[Start of Attachment]

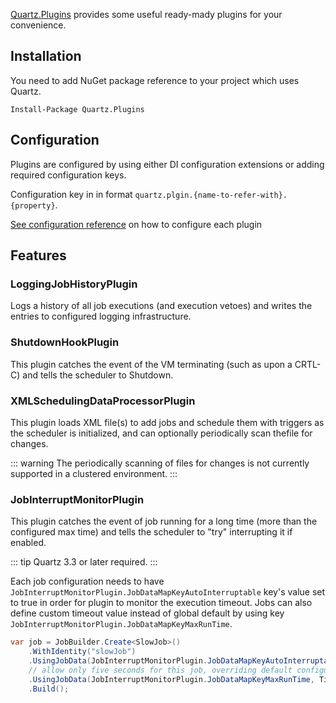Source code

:[Quartz.Plugins](https://www.nuget.org/packages/Quartz.Plugins) provides some useful ready-mady plugins for your convenience.

## Installation

You need to add NuGet package reference to your project which uses Quartz.

    Install-Package Quartz.Plugins

## Configuration

Plugins are configured by using either DI configuration extensions or adding required configuration keys. 

Configuration key in in format `quartz.plgin.{name-to-refer-with}.{property}`.

[See configuration reference](../configuration/reference.html#plug-ins) on how to configure each plugin


## Features

### LoggingJobHistoryPlugin

Logs a history of all job executions (and execution vetoes) and writes the entries to configured logging infrastructure.

### ShutdownHookPlugin

This plugin catches the event of the VM terminating (such as upon a CRTL-C) and tells the scheduler to Shutdown.

### XMLSchedulingDataProcessorPlugin

This plugin loads XML file(s) to add jobs and schedule them with triggers as the scheduler is initialized, and can optionally periodically scan thefile for changes.

::: warning
The periodically scanning of files for changes is not currently supported in a clustered environment.
:::


### JobInterruptMonitorPlugin

This plugin catches the event of job running for a long time (more than the configured max time) and tells the scheduler to "try" interrupting it if enabled.

::: tip
Quartz 3.3 or later required.
:::

Each job configuration needs to have `JobInterruptMonitorPlugin.JobDataMapKeyAutoInterruptable` key's value set to true in order for plugin to monitor the execution timeout.
Jobs can also define custom timeout value instead of global default by using key `JobInterruptMonitorPlugin.JobDataMapKeyMaxRunTime`.

```csharp
var job = JobBuilder.Create<SlowJob>()
    .WithIdentity("slowJob")
    .UsingJobData(JobInterruptMonitorPlugin.JobDataMapKeyAutoInterruptable, true)
    // allow only five seconds for this job, overriding default configuration
    .UsingJobData(JobInterruptMonitorPlugin.JobDataMapKeyMaxRunTime, TimeSpan.FromSeconds(5).TotalMilliseconds.ToString(CultureInfo.InvariantCulture))
    .Build();
```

[End of Attachment]

**Assignment**
Up to and including the line that contains "Plugins are configured", print the records above exactly from their first line, without any pictures.

**Answer to the problem**
Source code

:[Quartz.Plugins](https://www.nuget.org/packages/Quartz.Plugins) provides some useful ready-mady plugins for your convenience.

## Installation

You need to add NuGet package reference to your project which uses Quartz.

    Install-Package Quartz.Plugins

## Configuration

Plugins are configured by using either DI configuration extensions or adding required configuration keys. 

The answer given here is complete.